**PROMPT**
When a line in the entries contains the word "train", copy that line in full.

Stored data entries
* * * *

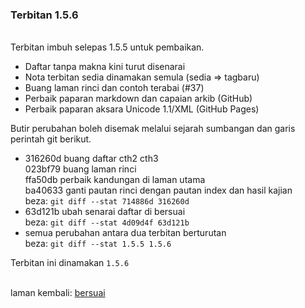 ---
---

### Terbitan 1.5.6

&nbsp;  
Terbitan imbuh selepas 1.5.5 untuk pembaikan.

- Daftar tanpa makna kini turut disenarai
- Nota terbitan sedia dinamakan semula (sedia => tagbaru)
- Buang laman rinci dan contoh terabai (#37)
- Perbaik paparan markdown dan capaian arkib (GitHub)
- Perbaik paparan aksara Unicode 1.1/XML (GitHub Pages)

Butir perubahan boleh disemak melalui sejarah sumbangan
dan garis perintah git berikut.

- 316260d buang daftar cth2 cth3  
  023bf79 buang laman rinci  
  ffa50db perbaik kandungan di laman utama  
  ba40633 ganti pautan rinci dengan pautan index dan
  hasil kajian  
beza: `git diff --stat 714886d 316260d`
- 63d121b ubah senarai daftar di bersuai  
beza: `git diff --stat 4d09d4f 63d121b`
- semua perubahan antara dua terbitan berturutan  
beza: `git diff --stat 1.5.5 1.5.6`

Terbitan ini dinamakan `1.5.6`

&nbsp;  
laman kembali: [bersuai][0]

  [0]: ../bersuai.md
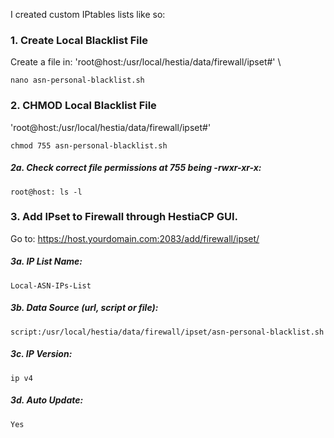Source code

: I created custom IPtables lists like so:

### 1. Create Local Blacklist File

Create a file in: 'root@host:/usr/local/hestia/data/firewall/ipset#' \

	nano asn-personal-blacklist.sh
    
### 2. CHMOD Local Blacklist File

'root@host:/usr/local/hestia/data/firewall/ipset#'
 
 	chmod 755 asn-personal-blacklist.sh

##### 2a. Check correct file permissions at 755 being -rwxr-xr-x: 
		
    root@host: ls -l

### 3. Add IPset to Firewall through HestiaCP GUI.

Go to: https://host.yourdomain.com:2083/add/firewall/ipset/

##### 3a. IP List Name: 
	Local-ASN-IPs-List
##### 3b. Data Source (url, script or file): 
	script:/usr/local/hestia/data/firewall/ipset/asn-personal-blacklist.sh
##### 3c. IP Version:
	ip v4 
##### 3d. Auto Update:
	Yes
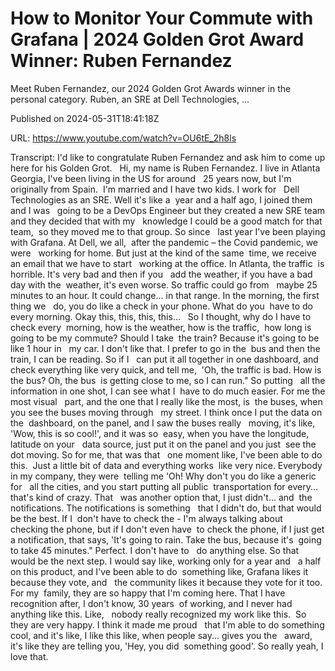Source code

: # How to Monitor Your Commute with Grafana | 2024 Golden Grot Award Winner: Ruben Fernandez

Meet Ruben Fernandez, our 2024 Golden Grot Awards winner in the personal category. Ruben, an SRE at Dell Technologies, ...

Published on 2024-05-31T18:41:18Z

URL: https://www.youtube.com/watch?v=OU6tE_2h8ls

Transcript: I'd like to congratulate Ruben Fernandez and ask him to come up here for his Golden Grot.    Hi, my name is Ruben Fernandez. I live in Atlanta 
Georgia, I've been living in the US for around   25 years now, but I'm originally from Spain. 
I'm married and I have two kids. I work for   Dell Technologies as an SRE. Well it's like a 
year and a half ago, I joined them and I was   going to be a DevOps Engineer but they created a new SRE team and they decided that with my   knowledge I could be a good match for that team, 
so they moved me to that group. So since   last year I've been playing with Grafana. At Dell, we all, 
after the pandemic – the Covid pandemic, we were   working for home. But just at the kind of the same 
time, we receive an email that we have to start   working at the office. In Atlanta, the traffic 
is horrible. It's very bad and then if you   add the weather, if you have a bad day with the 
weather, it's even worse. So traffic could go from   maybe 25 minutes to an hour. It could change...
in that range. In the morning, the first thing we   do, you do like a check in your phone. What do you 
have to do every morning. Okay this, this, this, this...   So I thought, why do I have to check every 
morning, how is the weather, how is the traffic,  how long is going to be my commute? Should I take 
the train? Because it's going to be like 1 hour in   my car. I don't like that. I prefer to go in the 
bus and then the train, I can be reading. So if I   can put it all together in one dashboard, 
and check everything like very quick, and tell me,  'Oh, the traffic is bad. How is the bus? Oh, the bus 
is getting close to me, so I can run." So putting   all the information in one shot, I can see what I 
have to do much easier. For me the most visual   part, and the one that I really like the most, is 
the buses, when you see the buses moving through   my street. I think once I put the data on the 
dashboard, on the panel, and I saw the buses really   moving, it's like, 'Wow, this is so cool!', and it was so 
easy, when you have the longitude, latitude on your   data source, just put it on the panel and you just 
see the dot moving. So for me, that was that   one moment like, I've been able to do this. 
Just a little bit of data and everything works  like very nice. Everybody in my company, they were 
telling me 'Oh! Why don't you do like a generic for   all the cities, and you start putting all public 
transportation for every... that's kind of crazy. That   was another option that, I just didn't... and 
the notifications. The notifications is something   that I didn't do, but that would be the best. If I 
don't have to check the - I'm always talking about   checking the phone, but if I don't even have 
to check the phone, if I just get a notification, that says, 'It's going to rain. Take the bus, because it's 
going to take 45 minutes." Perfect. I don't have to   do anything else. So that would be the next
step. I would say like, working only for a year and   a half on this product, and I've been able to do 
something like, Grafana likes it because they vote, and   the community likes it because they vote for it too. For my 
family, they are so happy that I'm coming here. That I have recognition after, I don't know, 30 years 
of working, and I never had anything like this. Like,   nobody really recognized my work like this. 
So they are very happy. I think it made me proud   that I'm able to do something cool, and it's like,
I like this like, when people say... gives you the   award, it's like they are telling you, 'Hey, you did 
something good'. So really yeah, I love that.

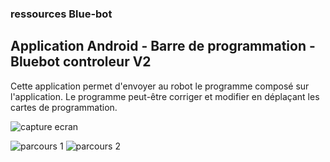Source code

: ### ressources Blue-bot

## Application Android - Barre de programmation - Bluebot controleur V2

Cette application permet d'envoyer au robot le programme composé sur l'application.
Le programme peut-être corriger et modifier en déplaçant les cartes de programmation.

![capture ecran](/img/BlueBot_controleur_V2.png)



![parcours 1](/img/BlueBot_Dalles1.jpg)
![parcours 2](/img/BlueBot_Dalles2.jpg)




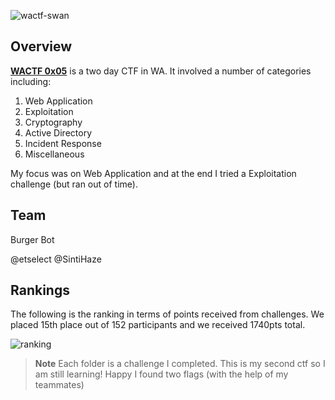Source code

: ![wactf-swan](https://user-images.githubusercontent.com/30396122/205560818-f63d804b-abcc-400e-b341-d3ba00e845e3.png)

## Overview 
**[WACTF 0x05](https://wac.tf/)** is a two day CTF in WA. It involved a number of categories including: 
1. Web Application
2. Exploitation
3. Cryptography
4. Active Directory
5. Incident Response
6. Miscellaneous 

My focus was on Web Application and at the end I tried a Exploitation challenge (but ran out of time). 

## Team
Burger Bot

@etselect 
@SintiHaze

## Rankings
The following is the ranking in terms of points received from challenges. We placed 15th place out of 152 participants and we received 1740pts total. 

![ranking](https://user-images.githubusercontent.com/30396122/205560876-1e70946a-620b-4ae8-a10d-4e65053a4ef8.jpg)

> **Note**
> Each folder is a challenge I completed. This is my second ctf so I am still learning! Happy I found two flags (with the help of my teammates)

* * * *

**ANSWER BOX**
the train? Because it's going to be like 1 hour in   my car. I don't like that. I prefer to go in the 
bus and then the train, I can be reading. So if I   can put it all together in one dashboard, 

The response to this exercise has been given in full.